For Millennial dentists, bridging the generation gap will be crucial to success. Each generation grows up under the influence of events that happen during their formative years. Understanding the 'style' and needs of each group is important. It will allow you to provide excellent care. You will also grow your patient base. In addition, it will create employee satisfaction since several generations will be working together. Let us look at the generations you may encounter in your practice.
Greatest Generation: Born between 1901-1924. This group is elderly, but also quite proud. You may have some as patients.
Dental issues: Lack of dental care in childhood and during the Great Depression may have caused chronic problems. Since Medicare Parts A and B do not cover dental care, ages 75–84 (22.3%) and 85 and over (19.9%) have dental insurance. With Medicare Advantage Plans, which include dental and vision, 63% of Medicare Advantage enrollees are 70 or older.
Silent Generation: Born 1925-1942. This cohort was raised during times of Depression and war. Industrious workers, struggling to succeed, they kept quiet.
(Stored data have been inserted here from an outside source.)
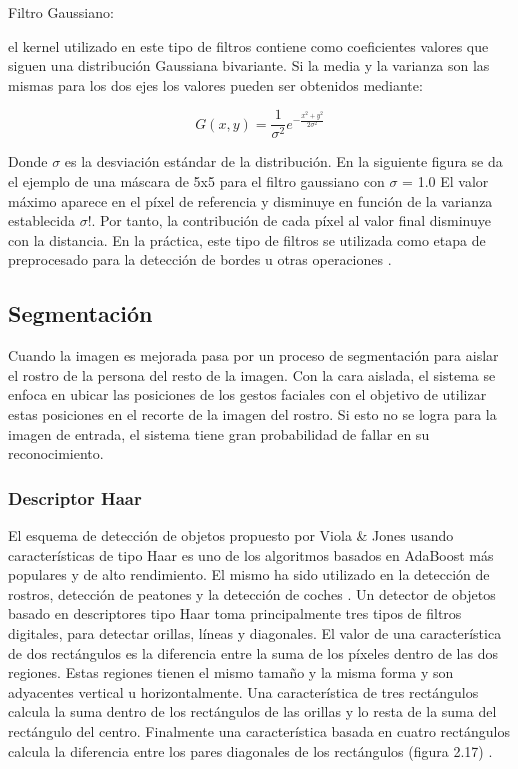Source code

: \begin{enumerate}
\begin{itemize}
\begin{enumerate}
{\bf\item[B.3. ] Filtro Gaussiano:}
el kernel utilizado en este tipo de filtros contiene como coeficientes valores que siguen una distribución Gaussiana bivariante. Si la media y la varianza son las mismas para los dos ejes los valores pueden ser obtenidos mediante:

\begin{equation}
G(x,y)=\frac{1}{\sigma^2}{e^{-\frac{x^2+y^2}{2\sigma^2}}}
\end{equation}

Donde $\sigma$ es la desviación estándar de la distribución. En la siguiente figura se da el ejemplo de una máscara de 5x5 para el filtro gaussiano con $\sigma$ = 1.0 
\vskip 0.1cm
El valor máximo aparece en el píxel de referencia y disminuye en función de la varianza establecida $\sigma$!. Por tanto, la contribución de cada píxel al valor final disminuye con la distancia. En la práctica, este tipo de filtros se utilizada como etapa de preprocesado para la detección de bordes u otras operaciones \citep{Enrique}.

\end{enumerate}

\end{itemize}
\end{enumerate}

\subsection{Segmentación}
Cuando la imagen es mejorada pasa por un proceso de segmentación para aislar el rostro de la persona del resto de la imagen. Con la cara aislada, el sistema se enfoca en ubicar las posiciones de los gestos faciales con el objetivo de utilizar estas posiciones en el recorte de la imagen del rostro. Si esto no se logra para la imagen de entrada, el sistema tiene gran probabilidad de fallar en su reconocimiento.

\subsubsection{Descriptor Haar}
El esquema de detección de objetos propuesto por Viola \& Jones usando características de tipo Haar es uno de los algoritmos basados en AdaBoost más populares y de alto rendimiento. El mismo ha sido utilizado en la detección de rostros, detección de peatones y la detección de coches \citep{Fernando}.
\vskip 0.1cm
Un detector de objetos basado en descriptores tipo Haar toma principalmente tres tipos de filtros digitales, para detectar orillas, líneas y diagonales. El valor de una característica de dos rectángulos es la diferencia entre la suma de los píxeles dentro de las dos regiones. Estas regiones tienen el mismo tamaño y la misma forma y son adyacentes vertical u horizontalmente. Una característica de tres rectángulos calcula la suma dentro de los rectángulos de las orillas y lo resta de la suma del rectángulo del centro. Finalmente una característica basada en cuatro rectángulos calcula la diferencia entre los pares diagonales de los rectángulos (figura 2.17) \citep{Lopez}.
Dental issues: Much like the Greatest Generation, dental care was not readily available.
Baby Boomers: Born 1942-1960. This generation was raised in front of the television. They also influenced popular music. You will likely have Baby Boomer employees.
Dental issues: The first generation to have access to dental care, Boomers expect to maintain healthy mouths for their entire lives. With 9% of those 65 years and older having severe periodontal disease.
Generation X: Born 1961-1981; also called the Thirteenth Generation. This group witnessed the Challenger and Jonestown disasters, while living in the shadow of the Boomers.
Dental issues: They will continue to seek dental care and are familiar with insurance. More likely to purchase dental insurance over the Internet than Boomers.
Generation Y (Millennials): Born 1982-2000. The Millennials are optimistic, as well as tech-savvy. They expect flexibility and respect in the workplace.
Dental issues: Out of school and employed, but sometimes without insurance options. They may postpone dental care. Over 50 percent will buy dental insurance online rather than from an agent.
Generation Z: There tends to be a bit of overlap between Generation Y and Z. Generally, those said to be born between 1997 and 2012, or are too young to remember 9/11, this generation has only known political and worldwide conflicts. They already strive to make the world a better, safer place.
Dental issues: Children of Generation X, they will likely receive dental care from an early age, including current preventative treatments.
Millennial professionals are ideal healthcare providers. As a dentist, you want to treat each patient as a valuable individual. When you and your staff can tailor your approach for each generation, your patients will feel understood and appreciative. And they will refer their friends and colleagues.